Par Maëlle Aeby
Une critique sur le spectacle :
Versant Rupal / Mise en scène par Olivier Werner / Le Pommier – Neuchâtel / du 16 au 18 novembre / Plus d’infos.
Récit d’aventure à grands frissons, la tragique histoire de l’ascension du sommet Nanga Parbat par les frères Messner plante son décor dans les théâtres suisse romands. Soutenu par un paysage sonore onirique produit en live, ce monologue à trois voix entraîne les spectateurs au cœur d’une expédition réelle et lui fait découvrir un panorama d’émotions rythmé par la folie des hauteurs.
Cette création est le huitième projet de la compagnie sierroise Jusqu’à m’y fondre, souhaitant partager avec le public des petites bulles d’explorations intérieures. Après avoir découvert l’épopée du Nanga Parbat, aussi miraculeuse que malheureuse, Mali Van Valenberg entame l’écriture du texte. C’est sous forme d’un récit choral énoncé en trio que font écho les pensées du protagoniste Reinhold Messner. Devenu alpiniste de légende, il a marqué la discipline en poussant les limites du corps humain tout au long du XXe siècle ; il est, par exemple, le premier à avoir gravi chacun des quatorze sommets de plus de 8’000 mètres existants. Dans « Versant Rupal », c’est l’expédition du 27 juin 1970 qui est narrée en quelque 90 minutes, celle-là même qui sera le sujet d’une polémique pendant près de 30 ans, période durant laquelle la parole du grimpeur est sévèrement mise en doute : on ne croit pas à sa version des faits, on questionne le déroulement des évènements. Au théâtre, c’est la vérité que nous découvrons puisque des preuves matérielles ont finalement été retrouvées sur place des années après l’ascension originelle, corroborant ainsi les dires de Messner.
Un sommet métallique fait face au public, la montagne morcelée trône au milieu des planches. Les trois interprètes sont déjà sur scène. Ils attendent. Le public attend. L’expédition attend. Et puis finalement, Reinhold Messner se décide à entreprendre seul la montée vers le sommet pakistanais culminant à 8125 mètres, en empruntant le versant Rupal. Il est ensuite rattrapé par Günther Messner, son petit frère, et c’est à deux qu’ils parviendront tant bien que mal à gravir la montagne. Ce n’est pourtant que le début.

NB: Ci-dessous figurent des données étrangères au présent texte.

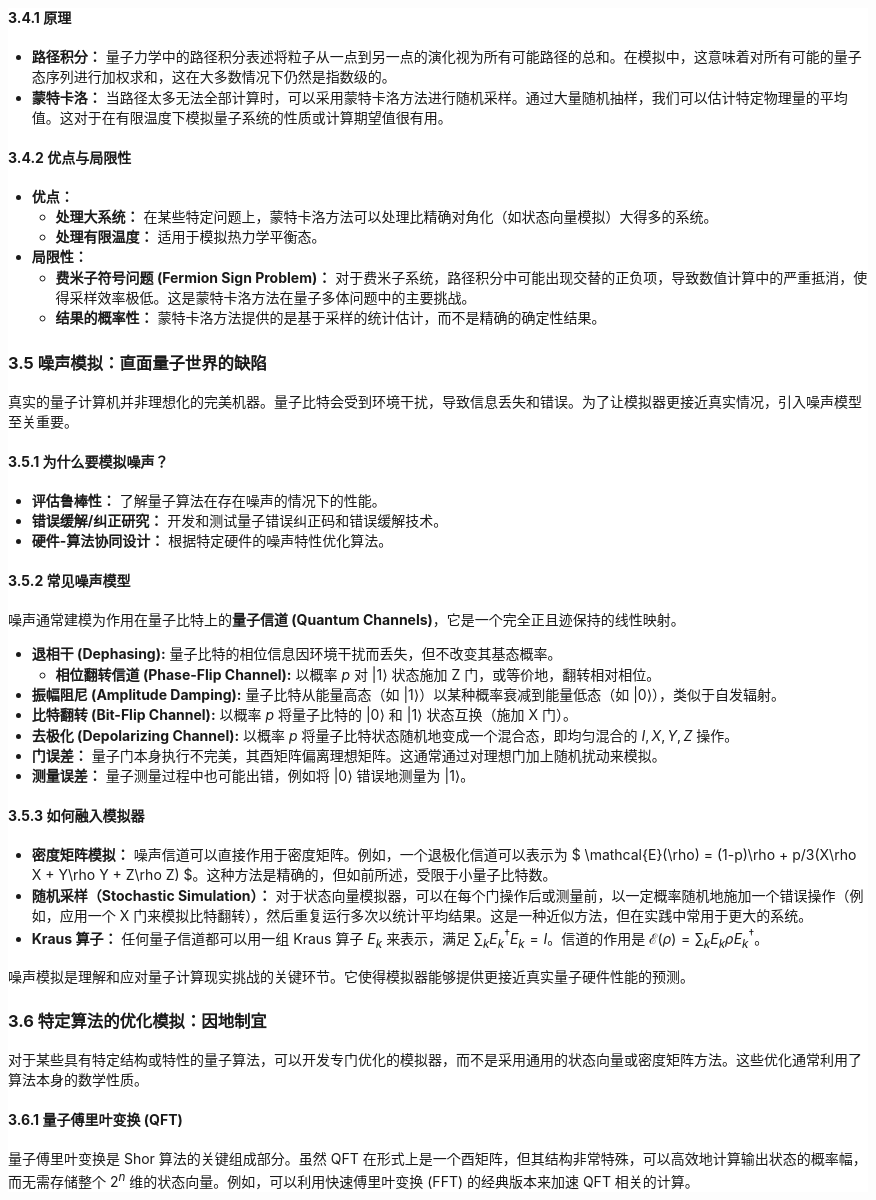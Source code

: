 #### 3.4.1 原理

*   **路径积分：** 量子力学中的路径积分表述将粒子从一点到另一点的演化视为所有可能路径的总和。在模拟中，这意味着对所有可能的量子态序列进行加权求和，这在大多数情况下仍然是指数级的。
*   **蒙特卡洛：** 当路径太多无法全部计算时，可以采用蒙特卡洛方法进行随机采样。通过大量随机抽样，我们可以估计特定物理量的平均值。这对于在有限温度下模拟量子系统的性质或计算期望值很有用。

#### 3.4.2 优点与局限性

*   **优点：**
    *   **处理大系统：** 在某些特定问题上，蒙特卡洛方法可以处理比精确对角化（如状态向量模拟）大得多的系统。
    *   **处理有限温度：** 适用于模拟热力学平衡态。
*   **局限性：**
    *   **费米子符号问题 (Fermion Sign Problem)：** 对于费米子系统，路径积分中可能出现交替的正负项，导致数值计算中的严重抵消，使得采样效率极低。这是蒙特卡洛方法在量子多体问题中的主要挑战。
    *   **结果的概率性：** 蒙特卡洛方法提供的是基于采样的统计估计，而不是精确的确定性结果。

### 3.5 噪声模拟：直面量子世界的缺陷

真实的量子计算机并非理想化的完美机器。量子比特会受到环境干扰，导致信息丢失和错误。为了让模拟器更接近真实情况，引入噪声模型至关重要。

#### 3.5.1 为什么要模拟噪声？

*   **评估鲁棒性：** 了解量子算法在存在噪声的情况下的性能。
*   **错误缓解/纠正研究：** 开发和测试量子错误纠正码和错误缓解技术。
*   **硬件-算法协同设计：** 根据特定硬件的噪声特性优化算法。

#### 3.5.2 常见噪声模型

噪声通常建模为作用在量子比特上的**量子信道 (Quantum Channels)**，它是一个完全正且迹保持的线性映射。

*   **退相干 (Dephasing):** 量子比特的相位信息因环境干扰而丢失，但不改变其基态概率。
    *   **相位翻转信道 (Phase-Flip Channel):** 以概率 $p$ 对 $|1\rangle$ 状态施加 Z 门，或等价地，翻转相对相位。
*   **振幅阻尼 (Amplitude Damping):** 量子比特从能量高态（如 $|1\rangle$）以某种概率衰减到能量低态（如 $|0\rangle$），类似于自发辐射。
*   **比特翻转 (Bit-Flip Channel):** 以概率 $p$ 将量子比特的 $|0\rangle$ 和 $|1\rangle$ 状态互换（施加 X 门）。
*   **去极化 (Depolarizing Channel):** 以概率 $p$ 将量子比特状态随机地变成一个混合态，即均匀混合的 $I, X, Y, Z$ 操作。
*   **门误差：** 量子门本身执行不完美，其酉矩阵偏离理想矩阵。这通常通过对理想门加上随机扰动来模拟。
*   **测量误差：** 量子测量过程中也可能出错，例如将 $|0\rangle$ 错误地测量为 $|1\rangle$。

#### 3.5.3 如何融入模拟器

*   **密度矩阵模拟：** 噪声信道可以直接作用于密度矩阵。例如，一个退极化信道可以表示为 $ \mathcal{E}(\rho) = (1-p)\rho + p/3(X\rho X + Y\rho Y + Z\rho Z) $。这种方法是精确的，但如前所述，受限于小量子比特数。
*   **随机采样（Stochastic Simulation）：** 对于状态向量模拟器，可以在每个门操作后或测量前，以一定概率随机地施加一个错误操作（例如，应用一个 X 门来模拟比特翻转），然后重复运行多次以统计平均结果。这是一种近似方法，但在实践中常用于更大的系统。
*   **Kraus 算子：** 任何量子信道都可以用一组 Kraus 算子 $E_k$ 来表示，满足 $\sum_k E_k^\dagger E_k = I$。信道的作用是 $\mathcal{E}(\rho) = \sum_k E_k \rho E_k^\dagger$。

噪声模拟是理解和应对量子计算现实挑战的关键环节。它使得模拟器能够提供更接近真实量子硬件性能的预测。

### 3.6 特定算法的优化模拟：因地制宜

对于某些具有特定结构或特性的量子算法，可以开发专门优化的模拟器，而不是采用通用的状态向量或密度矩阵方法。这些优化通常利用了算法本身的数学性质。

#### 3.6.1 量子傅里叶变换 (QFT)

量子傅里叶变换是 Shor 算法的关键组成部分。虽然 QFT 在形式上是一个酉矩阵，但其结构非常特殊，可以高效地计算输出状态的概率幅，而无需存储整个 $2^n$ 维的状态向量。例如，可以利用快速傅里叶变换 (FFT) 的经典版本来加速 QFT 相关的计算。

À coup de lumière froide et de machine à fumée, le calvaire de la descente est efficacement figuré. Ponctué d’éclaircissements optimistes, l’environnement se métamorphose au fil de la progression mais la montagne, elle, reste immuable. Le décor est statique et pourtant, le texte nous emporte loin. Chaque choix, chaque erreur commise par les alpinistes, chaque victoire aussi infime qu’elle soit cramponne le public et le tient en haleine. Sont alors évidentes et la force de l’écriture, et la technicité des conteurs. Ce texte particulièrement éblouissant qui coule de la bouche des comédiens avec une facilité étonnante nous plonge dans la tête de Reinhold et nous livre les coulisses d’un esprit éprouvé, luttant contre le manque d’oxygène et l’intransigeance de la nature. La diction claire, aussi douce que ferme de Pierre-Isaïe Duc, Céline Goormaghtigh et Mali Van Valenberg fragmente le protagoniste et illustre ses conflits internes. Sans oublier non plus le travail du percussionniste Didier Métrailler, qui agrémente le tout d’une ambiance sonore épousant à merveille les reliefs du récit.
L’expérience proposée par la compagnie Jusqu’à m’y fondre, hantée par l’authenticité des faits, saisit par sa capacité à nous transporter dans le vif de l’expédition. Parole d’une novice de l’alpinisme : on ne peut qu’être emporté par la puissance d’une histoire aussi bien racontée.